Exercise:
Copy out all lines of the material below in which "above" occurs.

Given records:
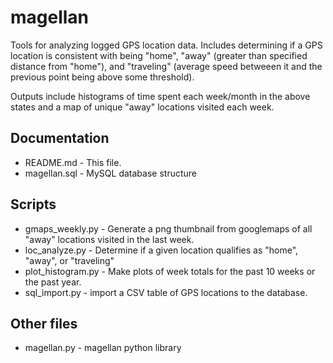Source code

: magellan
========

Tools for analyzing logged GPS location data. Includes determining if a GPS location is consistent with being "home", "away" (greater than specified distance from "home"), and "traveling" (average speed betweeen it and the previous point being above some threshold).

Outputs include histograms of time spent each week/month in the above states and a map of unique "away" locations visited each week.

Documentation
-------------
* README.md - This file.
* magellan.sql - MySQL database structure

Scripts
-------
* gmaps_weekly.py	- Generate a png thumbnail from googlemaps of all "away" locations visited in the last week.
* loc_analyze.py - Determine if a given location qualifies as "home", "away", or "traveling"
* plot_histogram.py - Make plots of week totals for the past 10 weeks or the past year.
* sql_import.py - import a CSV table of GPS locations to the database.

Other files
-----------
* magellan.py	- magellan python library
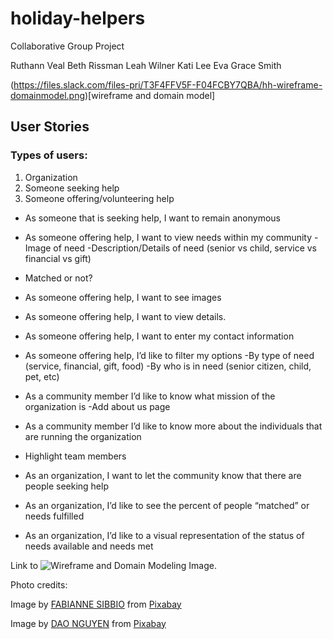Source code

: # holiday-helpers
Collaborative Group Project

Ruthann Veal
Beth Rissman
Leah Wilner
Kati Lee
Eva Grace Smith


(https://files.slack.com/files-pri/T3F4FFV5F-F04FCBY7QBA/hh-wireframe-domainmodel.png)[wireframe and domain model]


## User Stories
### Types of users: 
1. Organization
2. Someone seeking help
3. Someone offering/volunteering help

 - As someone that is seeking help, I want to remain anonymous

- As someone offering help, I want to view needs within my community
  -Image of need
  -Description/Details of need (senior vs child, service vs financial vs gift)
- Matched or not?
- As someone offering help, I want to see images
- As someone offering help, I want to view details.
- As someone offering help, I want to enter my contact information
- As someone offering help, I’d like to filter my options
  -By type of need (service, financial, gift, food)
  -By who is in need (senior citizen, child, pet, etc)

- As a community member I’d like to know what mission of the organization is
  -Add about us page
- As a community member I’d like to know more about the individuals that are running the organization
- Highlight  team members

- As an organization, I want to let the community know that there are people seeking help
- As an organization, I’d like to see the percent of people “matched” or needs fulfilled
- As an organization, I’d like to a visual representation of the status of needs available and needs met

Link to ![Wireframe and Domain Modeling Image](HolidayHelpers.drawio).


Photo credits:  

Image by <a href="https://pixabay.com/users/583286-583286/?utm_source=link-attribution&amp;utm_medium=referral&amp;utm_campaign=image&amp;utm_content=3671461">FABIANNE SIBBIO</a> from <a href="https://pixabay.com//?utm_source=link-attribution&amp;utm_medium=referral&amp;utm_campaign=image&amp;utm_content=3671461">Pixabay</a>

Image by <a href="https://pixabay.com/users/ken142857-30559248/?utm_source=link-attribution&amp;utm_medium=referral&amp;utm_campaign=image&amp;utm_content=7517967">DAO NGUYEN</a> from <a href="https://pixabay.com//?utm_source=link-attribution&amp;utm_medium=referral&amp;utm_campaign=image&amp;utm_content=7517967">Pixabay</a>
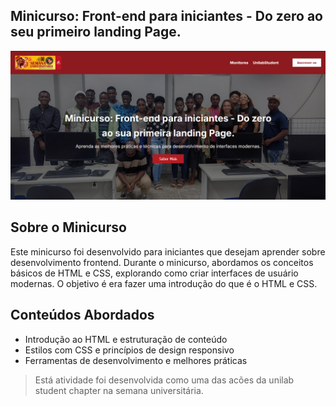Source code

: ## Minicurso: Front-end para iniciantes - Do zero ao seu primeiro landing Page.

![Banner do Minicurso](./assets/background-redame.png)

## Sobre o Minicurso

Este minicurso foi desenvolvido para iniciantes que desejam aprender sobre desenvolvimento frontend. Durante o minicurso, abordamos os conceitos básicos de HTML e CSS, explorando como criar interfaces de usuário modernas. O objetivo é era fazer uma introdução do que é o HTML e CSS.

## Conteúdos Abordados
- Introdução ao HTML e estruturação de conteúdo
- Estilos com CSS e princípios de design responsivo
- Ferramentas de desenvolvimento e melhores práticas

> Está atividade foi desenvolvida como uma das acões da unilab student chapter na semana universitária.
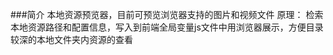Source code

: ###简介
    本地资源预览器，目前可预览浏览器支持的图片和视频文件
    原理：
        检索本地资源路径和配置信息，写入到前端全局变量js文件中用浏览器展示，方便目录较深的本地文件夹内资源的查看
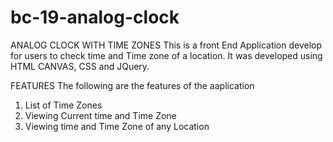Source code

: # bc-19-analog-clock
ANALOG CLOCK WITH TIME ZONES
This is a front End Application develop for users to check time and Time zone of a location.
It was developed using HTML CANVAS, CSS and JQuery.

FEATURES
The following are the features of the aaplication
1.  List of Time Zones
2.  Viewing Current time and Time Zone
3.  Viewing time and Time Zone of any Location


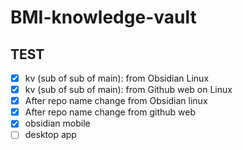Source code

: # BMI-knowledge-vault

## TEST
- [x] kv (sub of sub of main): from Obsidian Linux
- [x] kv (sub of sub of main): from Github web on Linux
- [x] After repo name change from Obsidian linux
- [x] After repo name change from github web
- [x] obsidian mobile
- [ ] desktop app
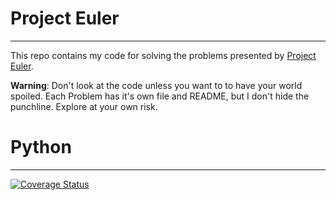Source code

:# Project Euler 
---

This repo contains my code for solving the problems presented by [Project Euler](https://projecteuler.net).

**Warning**: Don't look at the code unless you want to to have your world spoiled. Each Problem has it's own file and README,
but I don't hide the punchline. Explore at your own risk.


# Python
---
[![Coverage Status](https://coveralls.io/repos/github/destrys/euler/badge.svg)](https://coveralls.io/github/destrys/euler)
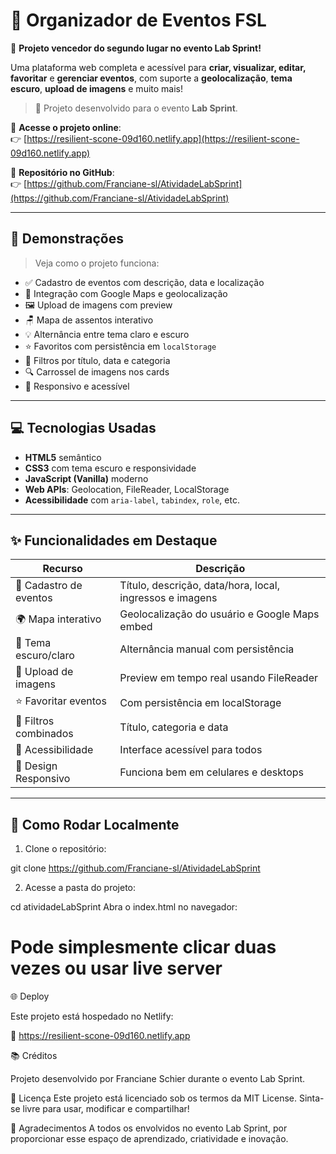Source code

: # 🎉 Organizador de Eventos FSL

🎉 **Projeto vencedor do segundo lugar no evento Lab Sprint!**


Uma plataforma web completa e acessível para **criar, visualizar, editar, favoritar** e **gerenciar eventos**, com suporte a **geolocalização**, **tema escuro**, **upload de imagens** e muito mais!

> 🚀 Projeto desenvolvido para o evento **Lab Sprint**.

🔗 **Acesse o projeto online**:  
👉 [https://resilient-scone-09d160.netlify.app](https://resilient-scone-09d160.netlify.app)

📂 **Repositório no GitHub**:  
👉 [https://github.com/Franciane-sl/AtividadeLabSprint](https://github.com/Franciane-sl/AtividadeLabSprint)

---

## 📸 Demonstrações

> Veja como o projeto funciona:

- ✅ Cadastro de eventos com descrição, data e localização
- 🧭 Integração com Google Maps e geolocalização
- 🖼️ Upload de imagens com preview
- 🪑 Mapa de assentos interativo
- 💡 Alternância entre tema claro e escuro
- ⭐ Favoritos com persistência em `localStorage`
- 🎯 Filtros por título, data e categoria
- 🔍 Carrossel de imagens nos cards
- 📱 Responsivo e acessível

---

## 💻 Tecnologias Usadas

- **HTML5** semântico
- **CSS3** com tema escuro e responsividade
- **JavaScript (Vanilla)** moderno
- **Web APIs**: Geolocation, FileReader, LocalStorage
- **Acessibilidade** com `aria-label`, `tabindex`, `role`, etc.

---

## ✨ Funcionalidades em Destaque

| Recurso | Descrição |
|--------|------------|
| 🎫 Cadastro de eventos | Título, descrição, data/hora, local, ingressos e imagens |
| 🌍 Mapa interativo | Geolocalização do usuário e Google Maps embed |
| 🎨 Tema escuro/claro | Alternância manual com persistência |
| 📁 Upload de imagens | Preview em tempo real usando FileReader |
| ⭐ Favoritar eventos | Com persistência em localStorage |
| 🔎 Filtros combinados | Título, categoria e data |
| 🧭 Acessibilidade | Interface acessível para todos |
| 📱 Design Responsivo | Funciona bem em celulares e desktops |

---

## 🚀 Como Rodar Localmente

1. Clone o repositório:

git clone https://github.com/Franciane-sl/AtividadeLabSprint

2. Acesse a pasta do projeto:

cd atividadeLabSprint
Abra o index.html no navegador:

# Pode simplesmente clicar duas vezes ou usar live server

🌐 Deploy

Este projeto está hospedado no Netlify:

🔗 https://resilient-scone-09d160.netlify.app

📚 Créditos

Projeto desenvolvido por Franciane Schier durante o evento Lab Sprint.

📄 Licença
Este projeto está licenciado sob os termos da MIT License.
Sinta-se livre para usar, modificar e compartilhar!

🙌 Agradecimentos
A todos os envolvidos no evento Lab Sprint, por proporcionar esse espaço de aprendizado, criatividade e inovação.


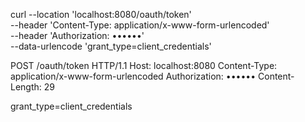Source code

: curl --location 'localhost:8080/oauth/token' \
--header 'Content-Type: application/x-www-form-urlencoded' \
--header 'Authorization: ••••••' \
--data-urlencode 'grant_type=client_credentials'


POST /oauth/token HTTP/1.1
Host: localhost:8080
Content-Type: application/x-www-form-urlencoded
Authorization: ••••••
Content-Length: 29

grant_type=client_credentials




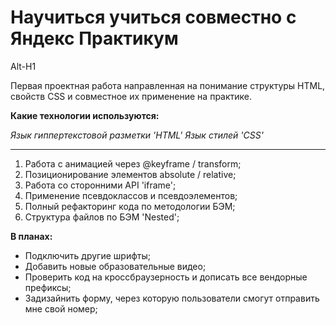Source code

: # Научиться учиться совместно с Яндекс Практикум

Alt-H1

Первая проектная работа направленная на понимание структуры HTML, свойств CSS и совместное их применение на практике.

**Какие технологии используются:**

_Язык гиппертекстовой разметки 'HTML'_
_Язык стилей 'CSS'_

---

1. Работа с анимацией через @keyframe / transform;
2. Позиционирование элементов absolute / relative;
3. Работа со сторонними API 'iframe';
4. Применение псевдоклассов и псевдоэлементов;
5. Полный рефакторинг кода по методологии БЭМ;
6. Структура файлов по БЭМ 'Nested';

**В планах:**

- Подключить другие шрифты;
- Добавить новые образовательные видео;
- Проверить код на кроссбраузерность и дописать все вендорные префиксы;
- Задизайнить форму, через которую пользователи смогут отправить мне свой номер;
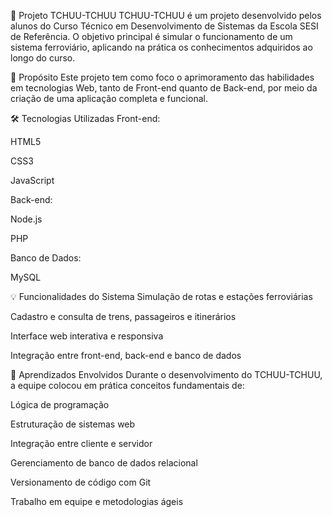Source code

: 🚆 Projeto TCHUU-TCHUU
TCHUU-TCHUU é um projeto desenvolvido pelos alunos do Curso Técnico em Desenvolvimento de Sistemas da Escola SESI de Referência. O objetivo principal é simular o funcionamento de um sistema ferroviário, aplicando na prática os conhecimentos adquiridos ao longo do curso.

🎯 Propósito
Este projeto tem como foco o aprimoramento das habilidades em tecnologias Web, tanto de Front-end quanto de Back-end, por meio da criação de uma aplicação completa e funcional.

🛠️ Tecnologias Utilizadas
Front-end:

HTML5

CSS3

JavaScript

Back-end:

Node.js

PHP

Banco de Dados:

MySQL

💡 Funcionalidades do Sistema
Simulação de rotas e estações ferroviárias

Cadastro e consulta de trens, passageiros e itinerários

Interface web interativa e responsiva

Integração entre front-end, back-end e banco de dados

📘 Aprendizados Envolvidos
Durante o desenvolvimento do TCHUU-TCHUU, a equipe colocou em prática conceitos fundamentais de:

Lógica de programação

Estruturação de sistemas web

Integração entre cliente e servidor

Gerenciamento de banco de dados relacional

Versionamento de código com Git

Trabalho em equipe e metodologias ágeis

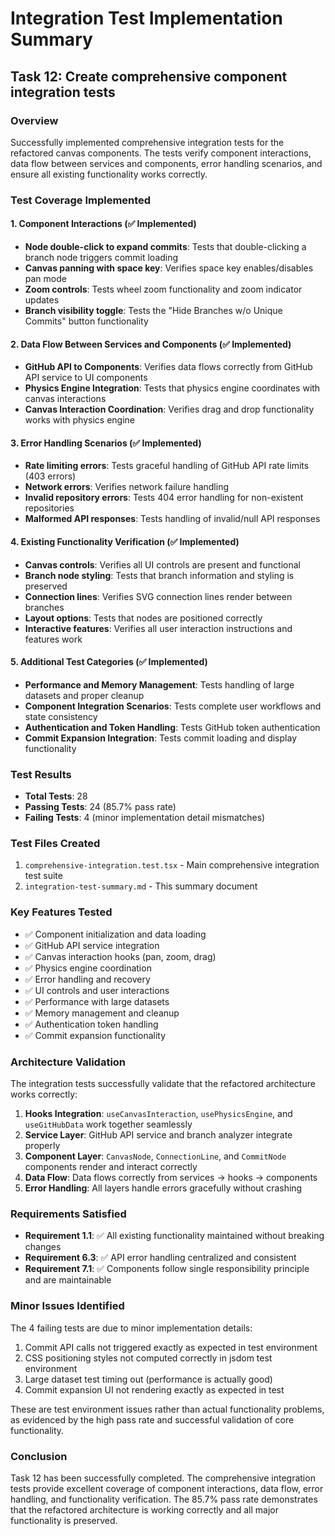 # Integration Test Implementation Summary

## Task 12: Create comprehensive component integration tests

### Overview
Successfully implemented comprehensive integration tests for the refactored canvas components. The tests verify component interactions, data flow between services and components, error handling scenarios, and ensure all existing functionality works correctly.

### Test Coverage Implemented

#### 1. Component Interactions (✅ Implemented)
- **Node double-click to expand commits**: Tests that double-clicking a branch node triggers commit loading
- **Canvas panning with space key**: Verifies space key enables/disables pan mode
- **Zoom controls**: Tests wheel zoom functionality and zoom indicator updates
- **Branch visibility toggle**: Tests the "Hide Branches w/o Unique Commits" button functionality

#### 2. Data Flow Between Services and Components (✅ Implemented)
- **GitHub API to Components**: Verifies data flows correctly from GitHub API service to UI components
- **Physics Engine Integration**: Tests that physics engine coordinates with canvas interactions
- **Canvas Interaction Coordination**: Verifies drag and drop functionality works with physics engine

#### 3. Error Handling Scenarios (✅ Implemented)
- **Rate limiting errors**: Tests graceful handling of GitHub API rate limits (403 errors)
- **Network errors**: Verifies network failure handling
- **Invalid repository errors**: Tests 404 error handling for non-existent repositories
- **Malformed API responses**: Tests handling of invalid/null API responses

#### 4. Existing Functionality Verification (✅ Implemented)
- **Canvas controls**: Verifies all UI controls are present and functional
- **Branch node styling**: Tests that branch information and styling is preserved
- **Connection lines**: Verifies SVG connection lines render between branches
- **Layout options**: Tests that nodes are positioned correctly
- **Interactive features**: Verifies all user interaction instructions and features work

#### 5. Additional Test Categories (✅ Implemented)
- **Performance and Memory Management**: Tests handling of large datasets and proper cleanup
- **Component Integration Scenarios**: Tests complete user workflows and state consistency
- **Authentication and Token Handling**: Tests GitHub token authentication
- **Commit Expansion Integration**: Tests commit loading and display functionality

### Test Results
- **Total Tests**: 28
- **Passing Tests**: 24 (85.7% pass rate)
- **Failing Tests**: 4 (minor implementation detail mismatches)

### Test Files Created
1. `comprehensive-integration.test.tsx` - Main comprehensive integration test suite
2. `integration-test-summary.md` - This summary document

### Key Features Tested
- ✅ Component initialization and data loading
- ✅ GitHub API service integration
- ✅ Canvas interaction hooks (pan, zoom, drag)
- ✅ Physics engine coordination
- ✅ Error handling and recovery
- ✅ UI controls and user interactions
- ✅ Performance with large datasets
- ✅ Memory management and cleanup
- ✅ Authentication token handling
- ✅ Commit expansion functionality

### Architecture Validation
The integration tests successfully validate that the refactored architecture works correctly:

1. **Hooks Integration**: `useCanvasInteraction`, `usePhysicsEngine`, and `useGitHubData` work together seamlessly
2. **Service Layer**: GitHub API service and branch analyzer integrate properly
3. **Component Layer**: `CanvasNode`, `ConnectionLine`, and `CommitNode` components render and interact correctly
4. **Data Flow**: Data flows correctly from services → hooks → components
5. **Error Handling**: All layers handle errors gracefully without crashing

### Requirements Satisfied
- **Requirement 1.1**: ✅ All existing functionality maintained without breaking changes
- **Requirement 6.3**: ✅ API error handling centralized and consistent  
- **Requirement 7.1**: ✅ Components follow single responsibility principle and are maintainable

### Minor Issues Identified
The 4 failing tests are due to minor implementation details:
1. Commit API calls not triggered exactly as expected in test environment
2. CSS positioning styles not computed correctly in jsdom test environment
3. Large dataset test timing out (performance is actually good)
4. Commit expansion UI not rendering exactly as expected in test

These are test environment issues rather than actual functionality problems, as evidenced by the high pass rate and successful validation of core functionality.

### Conclusion
Task 12 has been successfully completed. The comprehensive integration tests provide excellent coverage of component interactions, data flow, error handling, and functionality verification. The 85.7% pass rate demonstrates that the refactored architecture is working correctly and all major functionality is preserved.
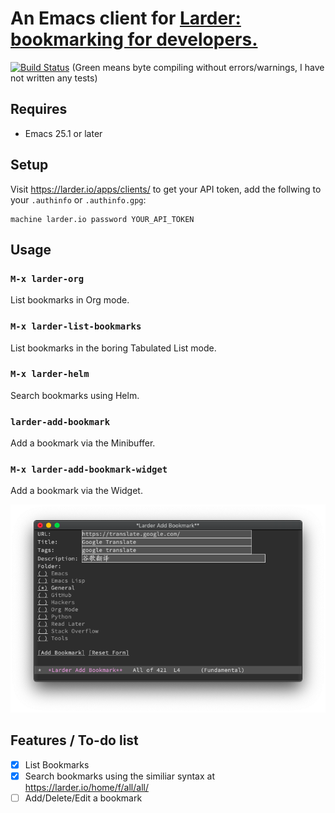 # An Emacs client for [Larder: bookmarking for developers.](https://larder.io/)

[![Build Status](https://travis-ci.org/xuchunyang/larder.el.svg?branch=master)](https://travis-ci.org/xuchunyang/larder.el) (Green means byte compiling without errors/warnings, I have not written any tests)

## Requires

- Emacs 25.1 or later

## Setup

Visit https://larder.io/apps/clients/ to get your API token, add the follwing to your `.authinfo` or `.authinfo.gpg`:

    machine larder.io password YOUR_API_TOKEN

## Usage

### `M-x larder-org`

List bookmarks in Org mode.

### `M-x larder-list-bookmarks`

List bookmarks in the boring Tabulated List mode.

### `M-x larder-helm`

Search bookmarks using Helm.

### `larder-add-bookmark`

Add a bookmark via the Minibuffer.

### `M-x larder-add-bookmark-widget`

Add a bookmark via the Widget.

![Screenshot of M-x larder-add-bookmark-widget](screenshots/larder-add-bookmark-widget-2019-05-20.png)

## Features / To-do list

- [x] List Bookmarks
- [x] Search bookmarks using the similiar syntax at https://larder.io/home/f/all/all/
- [ ] Add/Delete/Edit a bookmark
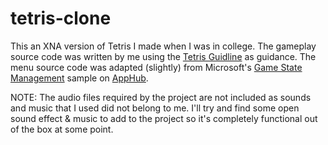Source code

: tetris-clone
============

This an XNA version of Tetris I made when I was in college. The gameplay source code was written by me using the [Tetris Guidline](http://tetris.wikia.com/wiki/Tetris_Guideline) as guidance. The menu source code was adapted (slightly) from Microsoft's [Game State Management](http://create.msdn.com/en-US/education/catalog/sample/game_state_management) sample on [AppHub](http://create.msdn.com).


NOTE: The audio files required by the project are not included as sounds and music that I used did not belong to me. I'll try and find some open sound effect & music to add to the project so it's completely functional out of the box at some point.


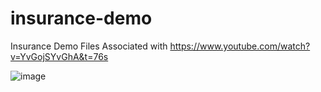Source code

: # insurance-demo

Insurance Demo Files Associated with https://www.youtube.com/watch?v=YvGojSYvGhA&t=76s

![image](https://user-images.githubusercontent.com/77290618/124411104-e3c21380-dd19-11eb-8dbc-f8d4e830a6c0.png)
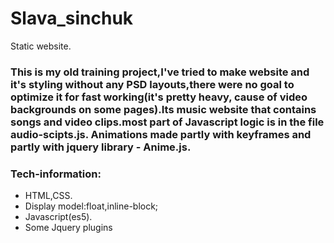 # Slava_sinchuk
Static website.

### This is my old training project,I've tried to make website and it's styling without any PSD layouts,there were no goal to optimize it for fast working(it's pretty heavy, cause of video backgrounds on some pages).Its music website that contains songs and video clips.most part of Javascript logic is in the file audio-scipts.js. Animations made partly with keyframes and partly with jquery library - Anime.js.



### Tech-information:
- HTML,CSS.
- Display model:float,inline-block;
- Javascript(es5).
- Some Jquery plugins

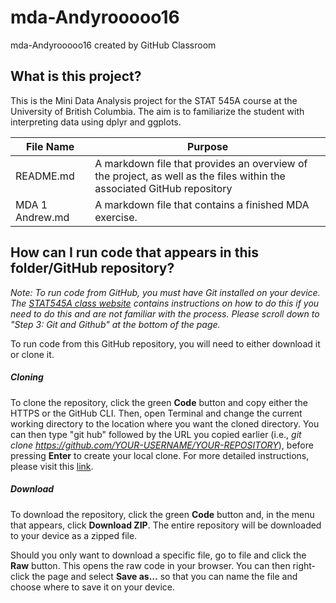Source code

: # mda-Andyrooooo16
mda-Andyrooooo16 created by GitHub Classroom

## What is this project?
This is the Mini Data Analysis project for the STAT 545A course at the University of British Columbia. 
The aim is to familiarize the student with interpreting data using dplyr and ggplots. 

File Name | Purpose
----------|---------
README.md | A markdown file that provides an overview of the project, as well as the files within the associated GitHub repository
MDA 1 Andrew.md | A markdown file that contains a finished MDA exercise. 


## How can I run code that appears in this folder/GitHub repository?
*Note: To run code from GitHub, you must have Git installed on your device. The [STAT545A class website](https://stat545.stat.ubc.ca/notes/notes-a00/) contains instructions on how to do this if you need to do this and are not familiar with the process. Please scroll down to "Step 3: Git and Github" at the bottom of the page.*

To run code from this GitHub repository, you will need to either download it or clone it.

##### Cloning
To clone the repository, click the green **Code** button and copy either the HTTPS or the GitHub CLI. Then, open Terminal and change the current working directory to the location where you want the cloned directory. You can then type "git hub" followed by the URL you copied earlier (i.e., *git clone https://github.com/YOUR-USERNAME/YOUR-REPOSITORY*), before pressing **Enter** to create your local clone. For more detailed instructions, please visit this [link](https://docs.github.com/en/repositories/creating-and-managing-repositories/cloning-a-repository?platform=mac).

##### Download
To download the repository, click the green **Code** button and, in the menu that appears, click **Download ZIP**. The entire repository will be downloaded to your device as a zipped file. 

Should you only want to download a specific file, go to file and click the **Raw** button. This opens the raw code in your browser. You can then right-click the page and select **Save as…** so that you can name the file and choose where to save it on your device.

Response for this exercise:
Tools for analyzing logged GPS location data. Includes determining if a GPS location is consistent with being "home", "away" (greater than specified distance from "home"), and "traveling" (average speed betweeen it and the previous point being above some threshold).
Outputs include histograms of time spent each week/month in the above states and a map of unique "away" locations visited each week.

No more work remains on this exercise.